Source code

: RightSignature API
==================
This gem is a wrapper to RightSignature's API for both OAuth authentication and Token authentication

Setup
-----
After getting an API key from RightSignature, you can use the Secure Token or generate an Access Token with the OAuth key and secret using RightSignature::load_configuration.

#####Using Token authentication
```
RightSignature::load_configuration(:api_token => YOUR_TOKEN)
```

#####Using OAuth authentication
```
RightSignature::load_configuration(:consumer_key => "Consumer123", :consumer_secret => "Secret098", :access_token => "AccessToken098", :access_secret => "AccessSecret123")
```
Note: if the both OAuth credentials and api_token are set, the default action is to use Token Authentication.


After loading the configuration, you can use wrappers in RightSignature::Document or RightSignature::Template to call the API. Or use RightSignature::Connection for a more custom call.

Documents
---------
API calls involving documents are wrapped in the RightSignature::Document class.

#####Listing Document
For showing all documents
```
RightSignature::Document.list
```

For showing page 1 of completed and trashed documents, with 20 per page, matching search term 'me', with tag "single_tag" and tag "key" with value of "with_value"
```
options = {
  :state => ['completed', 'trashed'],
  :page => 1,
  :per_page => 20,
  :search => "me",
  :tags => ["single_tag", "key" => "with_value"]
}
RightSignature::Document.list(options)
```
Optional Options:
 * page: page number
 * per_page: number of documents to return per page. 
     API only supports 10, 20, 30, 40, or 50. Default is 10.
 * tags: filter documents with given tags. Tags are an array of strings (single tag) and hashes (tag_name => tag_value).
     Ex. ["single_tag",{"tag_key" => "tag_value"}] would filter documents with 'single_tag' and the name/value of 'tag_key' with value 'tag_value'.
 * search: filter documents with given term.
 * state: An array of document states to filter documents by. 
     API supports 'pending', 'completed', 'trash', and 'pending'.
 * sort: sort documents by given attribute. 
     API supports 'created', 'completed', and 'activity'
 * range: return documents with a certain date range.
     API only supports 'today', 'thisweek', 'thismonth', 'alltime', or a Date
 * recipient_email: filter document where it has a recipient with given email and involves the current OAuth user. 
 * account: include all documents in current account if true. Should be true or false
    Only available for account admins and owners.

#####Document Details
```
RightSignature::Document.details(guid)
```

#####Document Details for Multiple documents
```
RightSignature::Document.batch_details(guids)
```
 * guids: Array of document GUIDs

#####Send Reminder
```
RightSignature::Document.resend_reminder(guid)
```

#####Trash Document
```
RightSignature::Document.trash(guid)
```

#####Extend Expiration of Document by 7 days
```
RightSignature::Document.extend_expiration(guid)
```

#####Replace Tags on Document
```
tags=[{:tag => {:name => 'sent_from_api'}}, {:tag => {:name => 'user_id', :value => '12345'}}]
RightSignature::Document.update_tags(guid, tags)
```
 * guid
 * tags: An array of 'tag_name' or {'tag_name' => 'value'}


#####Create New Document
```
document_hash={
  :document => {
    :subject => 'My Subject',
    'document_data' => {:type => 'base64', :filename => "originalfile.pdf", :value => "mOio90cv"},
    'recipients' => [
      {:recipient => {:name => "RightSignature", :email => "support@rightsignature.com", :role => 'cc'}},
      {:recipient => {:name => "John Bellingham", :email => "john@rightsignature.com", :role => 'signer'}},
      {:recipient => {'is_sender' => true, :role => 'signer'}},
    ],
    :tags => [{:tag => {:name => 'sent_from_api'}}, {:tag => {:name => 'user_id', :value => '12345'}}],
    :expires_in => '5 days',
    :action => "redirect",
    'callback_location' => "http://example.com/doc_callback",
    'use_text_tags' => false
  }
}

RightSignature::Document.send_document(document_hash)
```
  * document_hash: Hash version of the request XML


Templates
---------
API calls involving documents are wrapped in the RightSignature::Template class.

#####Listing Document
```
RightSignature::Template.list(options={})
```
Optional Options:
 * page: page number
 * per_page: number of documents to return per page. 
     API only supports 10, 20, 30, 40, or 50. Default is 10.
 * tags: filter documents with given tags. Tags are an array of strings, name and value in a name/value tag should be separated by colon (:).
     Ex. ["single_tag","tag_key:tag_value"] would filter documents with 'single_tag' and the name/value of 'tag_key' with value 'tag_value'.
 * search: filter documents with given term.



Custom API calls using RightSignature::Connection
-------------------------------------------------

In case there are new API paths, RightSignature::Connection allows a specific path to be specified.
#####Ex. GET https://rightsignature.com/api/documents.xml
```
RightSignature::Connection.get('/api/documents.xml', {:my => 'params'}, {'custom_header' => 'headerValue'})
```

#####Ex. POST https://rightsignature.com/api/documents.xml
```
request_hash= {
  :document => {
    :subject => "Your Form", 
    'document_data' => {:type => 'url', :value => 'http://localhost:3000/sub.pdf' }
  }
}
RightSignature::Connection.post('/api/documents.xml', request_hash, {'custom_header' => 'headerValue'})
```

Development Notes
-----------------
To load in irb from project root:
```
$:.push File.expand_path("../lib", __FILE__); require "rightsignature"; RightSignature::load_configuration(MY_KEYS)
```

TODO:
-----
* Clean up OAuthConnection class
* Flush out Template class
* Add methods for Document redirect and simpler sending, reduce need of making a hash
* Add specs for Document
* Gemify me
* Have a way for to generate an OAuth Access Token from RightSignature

• • • • •

• **PROBLEM DETAILS**: From the entries, find how many lines contain "headerValue" and give the number alone.

• **EXPECTED OUTPUT**: 2